La récession de 2008-2009 puis l’incertitude engendrée à partir de 2016 par le Brexit ont entraîné l’abandon ou le report de projets d’investissements productifs locaux dans une économie fortement globalisée et financiarisée. Plutôt que l’immobilisation de leurs capitaux, les entreprises ont privilégié le recours à une main-d’œuvre abondante, précaire et bon marché. Cette source est alimentée par la destruction depuis l’époque thatchérienne des mécanismes de protection de l’emploi qui étaient jusqu’alors assurés par la négociation collective. Les gouvernements du New Labour (19972010) n’ont que partiellement remis en cause la tendance. Ainsi se sont renforcées des caractéristiques déjà mises en évidence dans le passé par les travaux de comparaison internationale : un modèle de production à basses qualifications, bas salaires et basse productivité. Dans ce contexte, le mouvement syndical, gravement affaibli, a été incapable de tirer parti du retour à un pseudo-plein emploi qui n’a été rendu possible que par l’explosion des emplois précaires. La décennie perdue des salaires au Royaume-Uni ne constitue donc pas un accident de l’histoire, mais un aboutissement logique de l’histoire.

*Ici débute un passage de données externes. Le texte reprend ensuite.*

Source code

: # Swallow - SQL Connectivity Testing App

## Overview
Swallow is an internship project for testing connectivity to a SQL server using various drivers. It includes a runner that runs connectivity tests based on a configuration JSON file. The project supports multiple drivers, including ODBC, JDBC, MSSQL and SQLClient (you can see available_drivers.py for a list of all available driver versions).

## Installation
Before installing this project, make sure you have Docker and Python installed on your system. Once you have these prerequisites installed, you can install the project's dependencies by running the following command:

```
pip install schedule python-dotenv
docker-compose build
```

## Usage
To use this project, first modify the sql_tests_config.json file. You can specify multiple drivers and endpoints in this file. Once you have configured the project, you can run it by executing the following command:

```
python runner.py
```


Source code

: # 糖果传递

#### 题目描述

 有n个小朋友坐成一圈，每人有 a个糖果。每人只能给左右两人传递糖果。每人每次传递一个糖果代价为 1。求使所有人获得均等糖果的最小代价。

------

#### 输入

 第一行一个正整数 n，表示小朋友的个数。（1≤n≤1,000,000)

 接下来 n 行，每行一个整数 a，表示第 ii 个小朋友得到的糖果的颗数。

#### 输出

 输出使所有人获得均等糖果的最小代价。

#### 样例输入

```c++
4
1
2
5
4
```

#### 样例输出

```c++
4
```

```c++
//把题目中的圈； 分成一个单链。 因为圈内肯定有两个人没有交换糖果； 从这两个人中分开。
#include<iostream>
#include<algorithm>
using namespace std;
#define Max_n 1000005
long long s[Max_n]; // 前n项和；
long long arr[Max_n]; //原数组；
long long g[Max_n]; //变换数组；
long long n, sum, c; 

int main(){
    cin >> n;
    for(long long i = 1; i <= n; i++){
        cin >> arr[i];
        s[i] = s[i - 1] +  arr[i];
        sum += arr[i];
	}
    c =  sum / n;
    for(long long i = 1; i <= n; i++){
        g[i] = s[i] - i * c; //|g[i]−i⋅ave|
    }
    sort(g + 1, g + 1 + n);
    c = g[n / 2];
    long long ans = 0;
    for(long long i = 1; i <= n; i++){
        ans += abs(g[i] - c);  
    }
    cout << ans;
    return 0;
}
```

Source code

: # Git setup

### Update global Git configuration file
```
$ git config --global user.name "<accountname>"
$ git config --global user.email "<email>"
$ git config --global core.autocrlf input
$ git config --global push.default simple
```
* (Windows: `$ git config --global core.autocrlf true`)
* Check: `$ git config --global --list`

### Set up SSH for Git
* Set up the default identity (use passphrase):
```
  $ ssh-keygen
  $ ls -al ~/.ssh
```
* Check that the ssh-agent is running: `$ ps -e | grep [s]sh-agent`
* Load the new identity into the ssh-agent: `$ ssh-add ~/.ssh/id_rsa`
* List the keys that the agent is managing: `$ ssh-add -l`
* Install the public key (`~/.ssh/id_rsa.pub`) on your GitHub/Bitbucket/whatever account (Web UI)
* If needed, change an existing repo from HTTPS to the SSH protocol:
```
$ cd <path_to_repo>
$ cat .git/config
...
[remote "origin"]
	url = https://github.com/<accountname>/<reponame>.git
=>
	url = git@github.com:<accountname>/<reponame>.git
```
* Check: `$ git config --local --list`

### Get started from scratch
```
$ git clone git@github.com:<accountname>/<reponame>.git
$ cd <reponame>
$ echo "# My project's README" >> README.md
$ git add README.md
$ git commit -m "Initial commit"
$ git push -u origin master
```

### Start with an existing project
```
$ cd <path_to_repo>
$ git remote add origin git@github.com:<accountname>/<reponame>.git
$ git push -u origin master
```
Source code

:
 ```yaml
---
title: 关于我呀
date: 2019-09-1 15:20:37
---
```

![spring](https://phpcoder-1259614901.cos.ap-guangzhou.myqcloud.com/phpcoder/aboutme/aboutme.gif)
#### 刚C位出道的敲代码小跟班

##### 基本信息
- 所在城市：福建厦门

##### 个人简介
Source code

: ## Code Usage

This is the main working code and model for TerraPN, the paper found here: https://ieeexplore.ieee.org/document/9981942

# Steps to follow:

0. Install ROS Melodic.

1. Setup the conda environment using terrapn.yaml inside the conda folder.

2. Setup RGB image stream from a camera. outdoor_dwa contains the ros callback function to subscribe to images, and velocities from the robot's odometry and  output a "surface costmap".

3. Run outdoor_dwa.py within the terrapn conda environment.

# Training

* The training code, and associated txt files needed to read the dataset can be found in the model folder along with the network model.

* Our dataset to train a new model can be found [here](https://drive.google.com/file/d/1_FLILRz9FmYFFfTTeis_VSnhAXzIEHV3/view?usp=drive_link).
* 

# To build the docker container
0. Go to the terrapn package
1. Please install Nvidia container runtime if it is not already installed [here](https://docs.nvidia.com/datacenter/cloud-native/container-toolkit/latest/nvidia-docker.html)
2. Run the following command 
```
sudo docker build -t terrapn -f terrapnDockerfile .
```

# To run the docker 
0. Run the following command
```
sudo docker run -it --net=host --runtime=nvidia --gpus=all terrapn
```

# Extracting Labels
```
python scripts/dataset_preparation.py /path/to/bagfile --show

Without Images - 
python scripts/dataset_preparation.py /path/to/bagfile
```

Contrairement à ce qui était prévisible, le recul des salaires réels ne s’est pas accompagné d’une amplification générale des inégalités salariales. Elle n’est observée qu’au bénéfice des très hauts salaires. Le pourcentage des bas salaires a baissé depuis l’introduction en 2016 du National Living Wage, salaire minimum légal à partir de 25 ans. En revanche, l’accélération, depuis 2009, de la croissance du nombre d’indépendants ayant des revenus inférieurs au salaire minimum traduit un glissement des emplois à bas salaires vers le self-employment. Les projections macroéconomiques les plus récentes de l’Office for Budget Responsability (mars 2019) se situaient, faute d’autre base, dans le cadre de l’accord de sortie de l’Union européenne de novembre 2018 désormais définitivement rejeté par le Parlement britannique. Elles n’envisageaient un rattrapage du niveau des salaires de 2008 qu’à partir de 2021. Les évolutions politiques observées depuis lors rendent ces hypothèses hautement optimistes. La décennie perdue 2008-2018 ne constitue donc pas un entracte dans l’évolution des salaires au Royaume-Uni. Rien aujourd’hui ne permet d’annoncer un retour à la croissance des salaires réels dans les années à venir.